Supplied entries section start
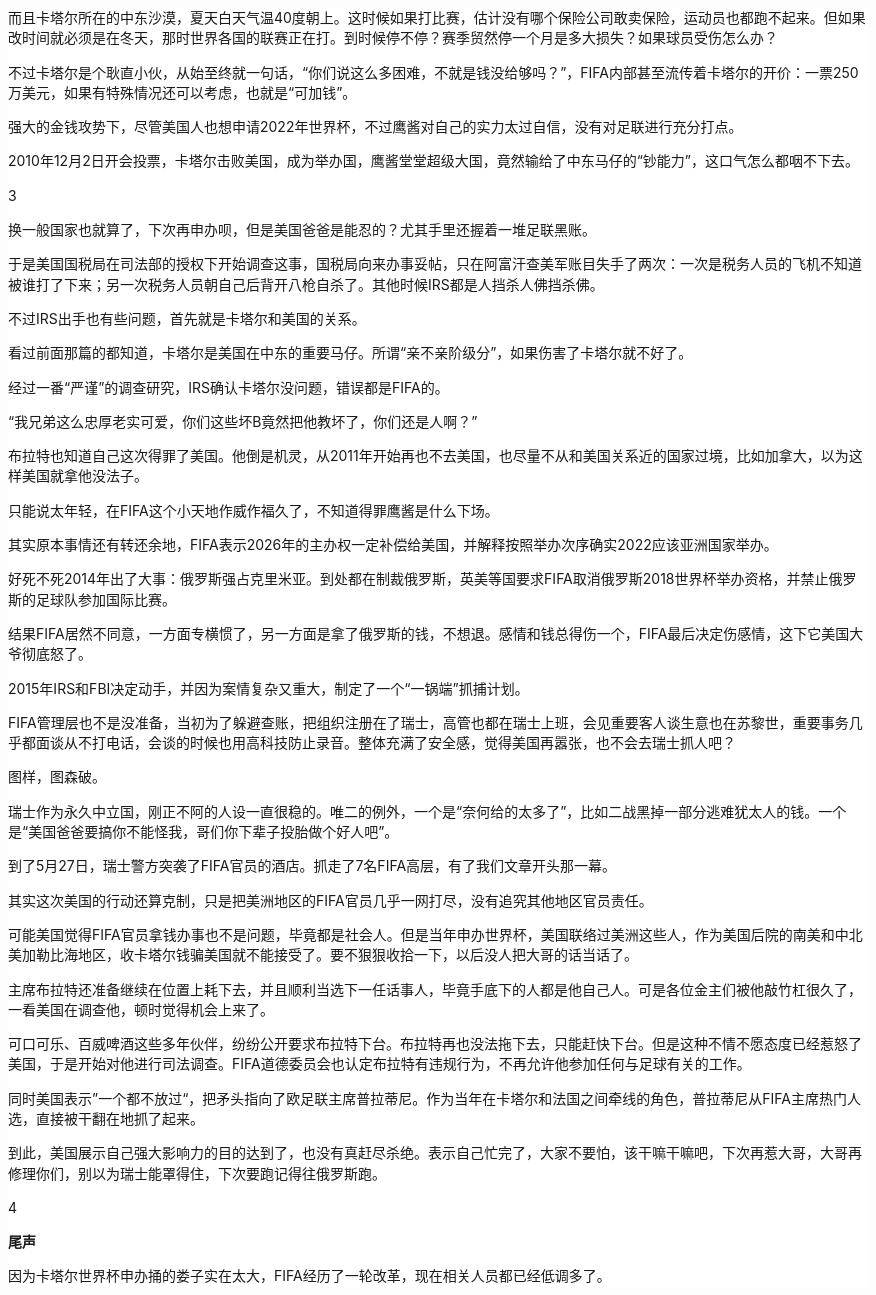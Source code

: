 而且卡塔尔所在的中东沙漠，夏天白天气温40度朝上。这时候如果打比赛，估计没有哪个保险公司敢卖保险，运动员也都跑不起来。但如果改时间就必须是在冬天，那时世界各国的联赛正在打。到时候停不停？赛季贸然停一个月是多大损失？如果球员受伤怎么办？

不过卡塔尔是个耿直小伙，从始至终就一句话，“你们说这么多困难，不就是钱没给够吗？”，FIFA内部甚至流传着卡塔尔的开价：一票250万美元，如果有特殊情况还可以考虑，也就是“可加钱”。

强大的金钱攻势下，尽管美国人也想申请2022年世界杯，不过鹰酱对自己的实力太过自信，没有对足联进行充分打点。

2010年12月2日开会投票，卡塔尔击败美国，成为举办国，鹰酱堂堂超级大国，竟然输给了中东马仔的“钞能力”，这口气怎么都咽不下去。

3

换一般国家也就算了，下次再申办呗，但是美国爸爸是能忍的？尤其手里还握着一堆足联黑账。

于是美国国税局在司法部的授权下开始调查这事，国税局向来办事妥帖，只在阿富汗查美军账目失手了两次：一次是税务人员的飞机不知道被谁打了下来；另一次税务人员朝自己后背开八枪自杀了。其他时候IRS都是人挡杀人佛挡杀佛。

不过IRS出手也有些问题，首先就是卡塔尔和美国的关系。

看过前面那篇的都知道，卡塔尔是美国在中东的重要马仔。所谓“亲不亲阶级分”，如果伤害了卡塔尔就不好了。

经过一番“严谨”的调查研究，IRS确认卡塔尔没问题，错误都是FIFA的。

“我兄弟这么忠厚老实可爱，你们这些坏B竟然把他教坏了，你们还是人啊？”

布拉特也知道自己这次得罪了美国。他倒是机灵，从2011年开始再也不去美国，也尽量不从和美国关系近的国家过境，比如加拿大，以为这样美国就拿他没法子。

只能说太年轻，在FIFA这个小天地作威作福久了，不知道得罪鹰酱是什么下场。

其实原本事情还有转还余地，FIFA表示2026年的主办权一定补偿给美国，并解释按照举办次序确实2022应该亚洲国家举办。

好死不死2014年出了大事：俄罗斯强占克里米亚。到处都在制裁俄罗斯，英美等国要求FIFA取消俄罗斯2018世界杯举办资格，并禁止俄罗斯的足球队参加国际比赛。

结果FIFA居然不同意，一方面专横惯了，另一方面是拿了俄罗斯的钱，不想退。感情和钱总得伤一个，FIFA最后决定伤感情，这下它美国大爷彻底怒了。

2015年IRS和FBI决定动手，并因为案情复杂又重大，制定了一个“一锅端”抓捕计划。

FIFA管理层也不是没准备，当初为了躲避查账，把组织注册在了瑞士，高管也都在瑞士上班，会见重要客人谈生意也在苏黎世，重要事务几乎都面谈从不打电话，会谈的时候也用高科技防止录音。整体充满了安全感，觉得美国再嚣张，也不会去瑞士抓人吧？

图样，图森破。

瑞士作为永久中立国，刚正不阿的人设一直很稳的。唯二的例外，一个是“奈何给的太多了”，比如二战黑掉一部分逃难犹太人的钱。一个是“美国爸爸要搞你不能怪我，哥们你下辈子投胎做个好人吧”。

到了5月27日，瑞士警方突袭了FIFA官员的酒店。抓走了7名FIFA高层，有了我们文章开头那一幕。

其实这次美国的行动还算克制，只是把美洲地区的FIFA官员几乎一网打尽，没有追究其他地区官员责任。

可能美国觉得FIFA官员拿钱办事也不是问题，毕竟都是社会人。但是当年申办世界杯，美国联络过美洲这些人，作为美国后院的南美和中北美加勒比海地区，收卡塔尔钱骗美国就不能接受了。要不狠狠收拾一下，以后没人把大哥的话当话了。

主席布拉特还准备继续在位置上耗下去，并且顺利当选下一任话事人，毕竟手底下的人都是他自己人。可是各位金主们被他敲竹杠很久了，一看美国在调查他，顿时觉得机会上来了。

可口可乐、百威啤酒这些多年伙伴，纷纷公开要求布拉特下台。布拉特再也没法拖下去，只能赶快下台。但是这种不情不愿态度已经惹怒了美国，于是开始对他进行司法调查。FIFA道德委员会也认定布拉特有违规行为，不再允许他参加任何与足球有关的工作。

同时美国表示”一个都不放过“，把矛头指向了欧足联主席普拉蒂尼。作为当年在卡塔尔和法国之间牵线的角色，普拉蒂尼从FIFA主席热门人选，直接被干翻在地抓了起来。

到此，美国展示自己强大影响力的目的达到了，也没有真赶尽杀绝。表示自己忙完了，大家不要怕，该干嘛干嘛吧，下次再惹大哥，大哥再修理你们，别以为瑞士能罩得住，下次要跑记得往俄罗斯跑。

4

**尾声**

因为卡塔尔世界杯申办捅的娄子实在太大，FIFA经历了一轮改革，现在相关人员都已经低调多了。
Supplied entries section end
◆ What you are asked to do:
Restate the lines of the records exactly, starting at the first and stopping after the line with "强大的金钱攻势下，尽管美国人". Leave out any picture.

◆ Answer for this exercise:
Source code

: 而且卡塔尔所在的中东沙漠，夏天白天气温40度朝上。这时候如果打比赛，估计没有哪个保险公司敢卖保险，运动员也都跑不起来。但如果改时间就必须是在冬天，那时世界各国的联赛正在打。到时候停不停？赛季贸然停一个月是多大损失？如果球员受伤怎么办？

不过卡塔尔是个耿直小伙，从始至终就一句话，“你们说这么多困难，不就是钱没给够吗？”，FIFA内部甚至流传着卡塔尔的开价：一票250万美元，如果有特殊情况还可以考虑，也就是“可加钱”。

强大的金钱攻势下，尽管美国人也想申请2022年世界杯，不过鹰酱对自己的实力太过自信，没有对足联进行充分打点。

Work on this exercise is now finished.